Are those letters to legislators?

While I’m pondering what “capitol letters” are (could they be missives to representatives on Capitol Hill?), you can ponder the mystery that is a mismatched subject and verb on Yahoo! Finance:

capitol-letters-fin

The word capitol means only one thing: A building or buildings where legislatures meet. If you mean something else (including uppercase letters), use capital. Maybe someone at Yahoo! can explain why using incorrect words does not matter to the Internet giant.

Maybe this wasn’t written in this country

While reading this photo caption on Yahoo! Style, I was struck by the writer’s use of the British whilst:

whilst-sty

Perhaps Yahoo! outsourced the writing to an almost-English-speaking country. Maybe this was written for a UK site, and not for the American market. Maybe that’s why the writer capitalized queen; in some countries that are not the United States, that might actually be correct. And maybe that Lady Fag she writes of isn’t related to Ladyfag, the writer from New York City. The typo of that for than might be okie-dokie in the land where she lives.

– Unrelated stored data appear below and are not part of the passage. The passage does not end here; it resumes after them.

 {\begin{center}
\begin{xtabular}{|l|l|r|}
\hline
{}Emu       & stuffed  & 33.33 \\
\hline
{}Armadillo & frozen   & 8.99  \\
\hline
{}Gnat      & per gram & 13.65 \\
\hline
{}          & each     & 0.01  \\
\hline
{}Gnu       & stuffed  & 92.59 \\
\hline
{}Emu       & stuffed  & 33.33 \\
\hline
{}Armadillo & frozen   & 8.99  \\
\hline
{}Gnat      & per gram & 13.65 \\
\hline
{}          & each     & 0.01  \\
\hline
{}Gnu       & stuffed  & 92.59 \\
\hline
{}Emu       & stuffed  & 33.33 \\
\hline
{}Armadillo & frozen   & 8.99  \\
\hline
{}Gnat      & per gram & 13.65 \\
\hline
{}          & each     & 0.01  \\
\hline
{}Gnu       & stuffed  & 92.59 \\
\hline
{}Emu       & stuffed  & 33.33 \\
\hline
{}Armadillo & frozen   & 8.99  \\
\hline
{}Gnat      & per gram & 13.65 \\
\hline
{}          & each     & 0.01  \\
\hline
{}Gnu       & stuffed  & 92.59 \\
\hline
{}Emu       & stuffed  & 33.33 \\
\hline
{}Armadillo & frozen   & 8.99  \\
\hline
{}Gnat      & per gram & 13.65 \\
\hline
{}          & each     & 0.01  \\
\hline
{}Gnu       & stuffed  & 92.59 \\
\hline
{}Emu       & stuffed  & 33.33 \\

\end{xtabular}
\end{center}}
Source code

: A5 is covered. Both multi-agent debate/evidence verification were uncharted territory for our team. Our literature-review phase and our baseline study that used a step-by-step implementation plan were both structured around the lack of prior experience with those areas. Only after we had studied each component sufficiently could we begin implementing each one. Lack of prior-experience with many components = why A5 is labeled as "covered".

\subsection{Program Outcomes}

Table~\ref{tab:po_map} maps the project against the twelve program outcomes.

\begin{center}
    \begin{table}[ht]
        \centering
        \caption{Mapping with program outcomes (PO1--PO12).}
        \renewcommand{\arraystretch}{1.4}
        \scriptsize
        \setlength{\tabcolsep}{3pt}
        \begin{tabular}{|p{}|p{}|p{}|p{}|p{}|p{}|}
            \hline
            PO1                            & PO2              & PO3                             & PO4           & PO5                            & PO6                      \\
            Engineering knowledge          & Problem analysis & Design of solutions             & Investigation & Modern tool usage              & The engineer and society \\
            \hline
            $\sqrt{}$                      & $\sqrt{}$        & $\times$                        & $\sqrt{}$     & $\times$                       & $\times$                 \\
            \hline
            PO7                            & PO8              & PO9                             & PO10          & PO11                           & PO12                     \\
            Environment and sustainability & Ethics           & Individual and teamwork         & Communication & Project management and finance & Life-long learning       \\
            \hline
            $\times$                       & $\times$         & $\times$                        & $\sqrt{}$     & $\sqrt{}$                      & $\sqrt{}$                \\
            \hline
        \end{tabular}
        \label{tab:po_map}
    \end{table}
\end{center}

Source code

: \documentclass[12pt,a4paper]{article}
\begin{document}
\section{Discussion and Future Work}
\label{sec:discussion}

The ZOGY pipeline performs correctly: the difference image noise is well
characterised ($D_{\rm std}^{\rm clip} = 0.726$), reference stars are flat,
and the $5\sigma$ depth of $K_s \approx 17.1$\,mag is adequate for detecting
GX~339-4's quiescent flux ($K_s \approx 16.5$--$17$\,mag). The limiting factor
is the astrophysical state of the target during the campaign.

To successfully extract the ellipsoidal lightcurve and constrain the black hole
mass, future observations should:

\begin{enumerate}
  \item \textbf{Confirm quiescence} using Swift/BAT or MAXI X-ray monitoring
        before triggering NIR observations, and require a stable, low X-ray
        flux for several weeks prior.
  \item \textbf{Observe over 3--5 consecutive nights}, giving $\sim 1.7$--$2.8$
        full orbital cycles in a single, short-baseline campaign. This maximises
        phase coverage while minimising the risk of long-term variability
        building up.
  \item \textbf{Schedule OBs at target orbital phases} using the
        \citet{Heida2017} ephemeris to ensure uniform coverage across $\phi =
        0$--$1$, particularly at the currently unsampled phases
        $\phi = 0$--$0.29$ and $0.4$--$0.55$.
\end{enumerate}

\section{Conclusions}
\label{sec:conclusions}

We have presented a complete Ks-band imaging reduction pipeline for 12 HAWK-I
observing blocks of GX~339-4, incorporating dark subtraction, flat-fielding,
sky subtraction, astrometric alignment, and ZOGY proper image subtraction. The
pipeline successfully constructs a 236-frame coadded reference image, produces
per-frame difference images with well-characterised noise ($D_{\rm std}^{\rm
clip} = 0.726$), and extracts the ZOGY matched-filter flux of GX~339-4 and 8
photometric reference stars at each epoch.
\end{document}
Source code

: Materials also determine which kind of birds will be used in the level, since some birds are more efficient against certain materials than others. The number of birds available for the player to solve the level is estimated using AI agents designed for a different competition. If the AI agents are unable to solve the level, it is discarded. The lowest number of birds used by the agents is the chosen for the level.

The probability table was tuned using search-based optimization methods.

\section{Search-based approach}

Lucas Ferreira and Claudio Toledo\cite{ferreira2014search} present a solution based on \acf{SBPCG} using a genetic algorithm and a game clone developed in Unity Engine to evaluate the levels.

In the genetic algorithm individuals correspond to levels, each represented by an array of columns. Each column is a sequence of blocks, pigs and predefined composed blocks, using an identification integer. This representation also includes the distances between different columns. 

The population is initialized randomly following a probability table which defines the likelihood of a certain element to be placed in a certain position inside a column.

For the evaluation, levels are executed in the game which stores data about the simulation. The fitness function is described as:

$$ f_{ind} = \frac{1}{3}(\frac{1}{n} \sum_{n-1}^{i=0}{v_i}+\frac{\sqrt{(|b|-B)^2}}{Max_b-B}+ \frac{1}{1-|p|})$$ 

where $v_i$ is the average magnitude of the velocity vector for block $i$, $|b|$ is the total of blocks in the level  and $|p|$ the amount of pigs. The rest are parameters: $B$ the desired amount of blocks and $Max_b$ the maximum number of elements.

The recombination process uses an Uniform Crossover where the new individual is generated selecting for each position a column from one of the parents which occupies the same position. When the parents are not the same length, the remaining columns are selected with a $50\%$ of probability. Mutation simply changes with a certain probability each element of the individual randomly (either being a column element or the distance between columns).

But in no English-speaking country is is what makes an acceptable substitute for the correct are what make.

Someone could use a grammar book

It looks like this Yahoo! Finance writer didn’t bother buying a grammar book. Perhaps she was concerned that the cost of books has soared. Perhaps she thought that she mastered grammar in fifth grade. Perhaps she can’t identify a singular subject (like cost) and match the correct verb to it (like has soared):

cost-have-fin

Each of these is wrong

What do these sentences have in common?

  • No misspelling ever appears on Yahoo!.
  • Articles written by Yahoo! staffers are grammatically correct.
  • Yahoo! articles are always accurate.

Each one of these sentences is wrong — just like this excerpt from Yahoo! Sports, where the writer can’t match the verb (which should be is) to the singular subject:

each are spo

After reading this…

After reading this on Yahoo! Beauty, I don’t feel good:

selfies makes bea

Let’s hope that was just a typo; I’d hate to think the writer thought it was correct.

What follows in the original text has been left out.